El decano de la radio, Rodolfo Tapia Molina, apagó su voz en este mundo, pero quienes aprendieron con él a ser radioperiodistas lo recordarán como el “gran maestro” del periodismo radioinformativo en Nicaragua. Murió ayer a los 83 años de edad, en el Hospital Lenín Fonseca.
“Una de las voces privilegiadas de la radiodifusión y de la radio informativa”. Así lo recordará el periodista veterano Danilo Aguirre, quien además considera que fue una persona “extraordinaria” e irrepetible como profesional.

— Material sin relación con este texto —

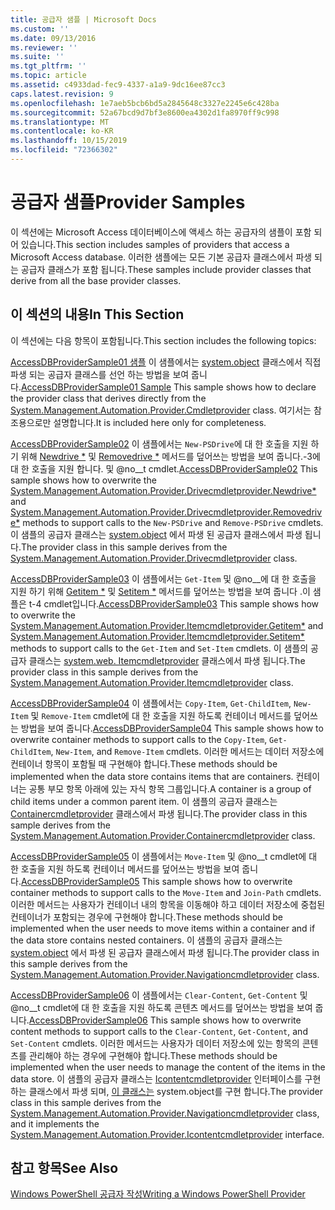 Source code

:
 ```yaml
---
title: 공급자 샘플 | Microsoft Docs
ms.custom: ''
ms.date: 09/13/2016
ms.reviewer: ''
ms.suite: ''
ms.tgt_pltfrm: ''
ms.topic: article
ms.assetid: c4933dad-fec9-4337-a1a9-9dc16ee87cc3
caps.latest.revision: 9
ms.openlocfilehash: 1e7aeb5bcb6bd5a2845648c3327e2245e6c428ba
ms.sourcegitcommit: 52a67bcd9d7bf3e8600ea4302d1fa8970ff9c998
ms.translationtype: MT
ms.contentlocale: ko-KR
ms.lasthandoff: 10/15/2019
ms.locfileid: "72366302"
---
```

# <a name="provider-samples"></a><span data-ttu-id="29f2b-102">공급자 샘플</span><span class="sxs-lookup"><span data-stu-id="29f2b-102">Provider Samples</span></span>

<span data-ttu-id="29f2b-103">이 섹션에는 Microsoft Access 데이터베이스에 액세스 하는 공급자의 샘플이 포함 되어 있습니다.</span><span class="sxs-lookup"><span data-stu-id="29f2b-103">This section includes samples of providers that access a Microsoft Access database.</span></span> <span data-ttu-id="29f2b-104">이러한 샘플에는 모든 기본 공급자 클래스에서 파생 되는 공급자 클래스가 포함 됩니다.</span><span class="sxs-lookup"><span data-stu-id="29f2b-104">These samples include provider classes that derive from all the base provider classes.</span></span>

## <a name="in-this-section"></a><span data-ttu-id="29f2b-105">이 섹션의 내용</span><span class="sxs-lookup"><span data-stu-id="29f2b-105">In This Section</span></span>

<span data-ttu-id="29f2b-106">이 섹션에는 다음 항목이 포함됩니다.</span><span class="sxs-lookup"><span data-stu-id="29f2b-106">This section includes the following topics:</span></span>

<span data-ttu-id="29f2b-107">[AccessDBProviderSample01 샘플](./accessdbprovidersample01.md) 이 샘플에서는 [system.object](/dotnet/api/System.Management.Automation.Provider.CmdletProvider) 클래스에서 직접 파생 되는 공급자 클래스를 선언 하는 방법을 보여 줍니다.</span><span class="sxs-lookup"><span data-stu-id="29f2b-107">[AccessDBProviderSample01 Sample](./accessdbprovidersample01.md) This sample shows how to declare the provider class that derives directly from the [System.Management.Automation.Provider.Cmdletprovider](/dotnet/api/System.Management.Automation.Provider.CmdletProvider) class.</span></span> <span data-ttu-id="29f2b-108">여기서는 참조용으로만 설명합니다.</span><span class="sxs-lookup"><span data-stu-id="29f2b-108">It is included here only for completeness.</span></span>

<span data-ttu-id="29f2b-109">[AccessDBProviderSample02](./accessdbprovidersample02.md) 이 샘플에서는 `New-PSDrive`에 대 한 호출을 지원 하기 위해 [Newdrive \*](/dotnet/api/System.Management.Automation.Provider.DriveCmdletProvider.NewDrive) 및 [Removedrive \*](/dotnet/api/System.Management.Automation.Provider.DriveCmdletProvider.RemoveDrive) 메서드를 덮어쓰는 방법을 보여 줍니다.-3에 대 한 호출을 지원 합니다. 및 @no__t cmdlet.</span><span class="sxs-lookup"><span data-stu-id="29f2b-109">[AccessDBProviderSample02](./accessdbprovidersample02.md) This sample shows how to overwrite the [System.Management.Automation.Provider.Drivecmdletprovider.Newdrive\*](/dotnet/api/System.Management.Automation.Provider.DriveCmdletProvider.NewDrive) and [System.Management.Automation.Provider.Drivecmdletprovider.Removedrive\*](/dotnet/api/System.Management.Automation.Provider.DriveCmdletProvider.RemoveDrive) methods to support calls to the `New-PSDrive` and `Remove-PSDrive` cmdlets.</span></span> <span data-ttu-id="29f2b-110">이 샘플의 공급자 클래스는 [system.object](/dotnet/api/System.Management.Automation.Provider.DriveCmdletProvider) 에서 파생 된 공급자 클래스에서 파생 됩니다.</span><span class="sxs-lookup"><span data-stu-id="29f2b-110">The provider class in this sample derives from the [System.Management.Automation.Provider.Drivecmdletprovider](/dotnet/api/System.Management.Automation.Provider.DriveCmdletProvider) class.</span></span>

<span data-ttu-id="29f2b-111">[AccessDBProviderSample03](./accessdbprovidersample03.md) 이 샘플에서는 `Get-Item` 및 @no__에 대 한 호출을 지원 하기 위해 [Getitem \*](/dotnet/api/System.Management.Automation.Provider.ItemCmdletProvider.GetItem) 및 [Setitem \*](/dotnet/api/System.Management.Automation.Provider.ItemCmdletProvider.SetItem) 메서드를 덮어쓰는 방법을 보여 줍니다 .이 샘플은 t-4 cmdlet입니다.</span><span class="sxs-lookup"><span data-stu-id="29f2b-111">[AccessDBProviderSample03](./accessdbprovidersample03.md) This sample shows how to overwrite the [System.Management.Automation.Provider.Itemcmdletprovider.Getitem\*](/dotnet/api/System.Management.Automation.Provider.ItemCmdletProvider.GetItem) and [System.Management.Automation.Provider.Itemcmdletprovider.Setitem\*](/dotnet/api/System.Management.Automation.Provider.ItemCmdletProvider.SetItem) methods to support calls to the `Get-Item` and `Set-Item` cmdlets.</span></span> <span data-ttu-id="29f2b-112">이 샘플의 공급자 클래스는 [system.web. Itemcmdletprovider](/dotnet/api/System.Management.Automation.Provider.ItemCmdletProvider) 클래스에서 파생 됩니다.</span><span class="sxs-lookup"><span data-stu-id="29f2b-112">The provider class in this sample derives from the [System.Management.Automation.Provider.Itemcmdletprovider](/dotnet/api/System.Management.Automation.Provider.ItemCmdletProvider) class.</span></span>

<span data-ttu-id="29f2b-113">[AccessDBProviderSample04](./accessdbprovidersample04.md) 이 샘플에서는 `Copy-Item`, `Get-ChildItem`, `New-Item` 및 `Remove-Item` cmdlet에 대 한 호출을 지원 하도록 컨테이너 메서드를 덮어쓰는 방법을 보여 줍니다.</span><span class="sxs-lookup"><span data-stu-id="29f2b-113">[AccessDBProviderSample04](./accessdbprovidersample04.md) This sample shows how to overwrite container methods to support calls to the `Copy-Item`, `Get-ChildItem`, `New-Item`, and `Remove-Item` cmdlets.</span></span> <span data-ttu-id="29f2b-114">이러한 메서드는 데이터 저장소에 컨테이너 항목이 포함될 때 구현해야 합니다.</span><span class="sxs-lookup"><span data-stu-id="29f2b-114">These methods should be implemented when the data store contains items that are containers.</span></span> <span data-ttu-id="29f2b-115">컨테이너는 공통 부모 항목 아래에 있는 자식 항목 그룹입니다.</span><span class="sxs-lookup"><span data-stu-id="29f2b-115">A container is a group of child items under a common parent item.</span></span> <span data-ttu-id="29f2b-116">이 샘플의 공급자 클래스는 [Containercmdletprovider](/dotnet/api/System.Management.Automation.Provider.ContainerCmdletProvider) 클래스에서 파생 됩니다.</span><span class="sxs-lookup"><span data-stu-id="29f2b-116">The provider class in this sample derives from the [System.Management.Automation.Provider.Containercmdletprovider](/dotnet/api/System.Management.Automation.Provider.ContainerCmdletProvider) class.</span></span>

<span data-ttu-id="29f2b-117">[AccessDBProviderSample05](./accessdbprovidersample05.md) 이 샘플에서는 `Move-Item` 및 @no__t cmdlet에 대 한 호출을 지원 하도록 컨테이너 메서드를 덮어쓰는 방법을 보여 줍니다.</span><span class="sxs-lookup"><span data-stu-id="29f2b-117">[AccessDBProviderSample05](./accessdbprovidersample05.md) This sample shows how to overwrite container methods to support calls to the `Move-Item` and `Join-Path` cmdlets.</span></span> <span data-ttu-id="29f2b-118">이러한 메서드는 사용자가 컨테이너 내의 항목을 이동해야 하고 데이터 저장소에 중첩된 컨테이너가 포함되는 경우에 구현해야 합니다.</span><span class="sxs-lookup"><span data-stu-id="29f2b-118">These methods should be implemented when the user needs to move items within a container and if the data store contains nested containers.</span></span> <span data-ttu-id="29f2b-119">이 샘플의 공급자 클래스는 [system.object](/dotnet/api/System.Management.Automation.Provider.NavigationCmdletProvider) 에서 파생 된 공급자 클래스에서 파생 됩니다.</span><span class="sxs-lookup"><span data-stu-id="29f2b-119">The provider class in this sample derives from the [System.Management.Automation.Provider.Navigationcmdletprovider](/dotnet/api/System.Management.Automation.Provider.NavigationCmdletProvider) class.</span></span>

<span data-ttu-id="29f2b-120">[AccessDBProviderSample06](./accessdbprovidersample06.md) 이 샘플에서는 `Clear-Content`, `Get-Content` 및 @no__t cmdlet에 대 한 호출을 지원 하도록 콘텐츠 메서드를 덮어쓰는 방법을 보여 줍니다.</span><span class="sxs-lookup"><span data-stu-id="29f2b-120">[AccessDBProviderSample06](./accessdbprovidersample06.md) This sample shows how to overwrite content methods to support calls to the `Clear-Content`, `Get-Content`, and `Set-Content` cmdlets.</span></span> <span data-ttu-id="29f2b-121">이러한 메서드는 사용자가 데이터 저장소에 있는 항목의 콘텐츠를 관리해야 하는 경우에 구현해야 합니다.</span><span class="sxs-lookup"><span data-stu-id="29f2b-121">These methods should be implemented when the user needs to manage the content of the items in the data store.</span></span> <span data-ttu-id="29f2b-122">이 샘플의 공급자 클래스는 [Icontentcmdletprovider](/dotnet/api/System.Management.Automation.Provider.IContentCmdletProvider) 인터페이스를 구현 하는 클래스에서 파생 되며, [이 클래스는](/dotnet/api/System.Management.Automation.Provider.NavigationCmdletProvider) system.object를 구현 합니다.</span><span class="sxs-lookup"><span data-stu-id="29f2b-122">The provider class in this sample derives from the [System.Management.Automation.Provider.Navigationcmdletprovider](/dotnet/api/System.Management.Automation.Provider.NavigationCmdletProvider) class, and it implements the [System.Management.Automation.Provider.Icontentcmdletprovider](/dotnet/api/System.Management.Automation.Provider.IContentCmdletProvider) interface.</span></span>

## <a name="see-also"></a><span data-ttu-id="29f2b-123">참고 항목</span><span class="sxs-lookup"><span data-stu-id="29f2b-123">See Also</span></span>

[<span data-ttu-id="29f2b-124">Windows PowerShell 공급자 작성</span><span class="sxs-lookup"><span data-stu-id="29f2b-124">Writing a Windows PowerShell Provider</span></span>](./writing-a-windows-powershell-provider.md)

Tapia Molina fundó Radio Informaciones hace 58 años, un radioperiódico que comenzó sus transmisiones en Radio Mundial, pero a lo largo del tiempo llevó su programa a la Voz de Nicaragua, la Voz de América Central, la Corporación. Los últimos años de su vida los trabajó en Radio Sandino.
HOMENAJE
Ayer, sus compañeros de Radio Sandino compartieron con familiares y amigos el adiós a Tapia Molina, con un homenaje fúnebre en el Teatro Nacional Rubén Darío.
Con una voz quebrantada, Mayling Luna, quien trabajó 16 años junto a Tapia, mencionó los nombres de una serie de periodistas que pasaron por la “escuela de Rodolfo Tapia”. Luna, visiblemente conmovida, expresó su aprecio por quien fue más que su jefe, un maestro.
“Durante 57 años Radio Informaciones ha sido un aula por donde hemos pasado muchos periodistas que agradecemos el hecho de haber estado en esta escuela del radioperiodista nicaragüense”, dijo Luna.
“Nunca suspendió su noticiero”, aseguró el periodista radial Alcides Morán. Los últimos días de su vida Rodolfo Tapia Molina los entregó al radioperiodismo.
En la Asamblea Nacional a Tapia Molina se le impuso la Orden Rigoberto Cabezas y fue elegido por el Concejo Municipal de Managua para recibir el Título de Hijo Dilecto de Managua.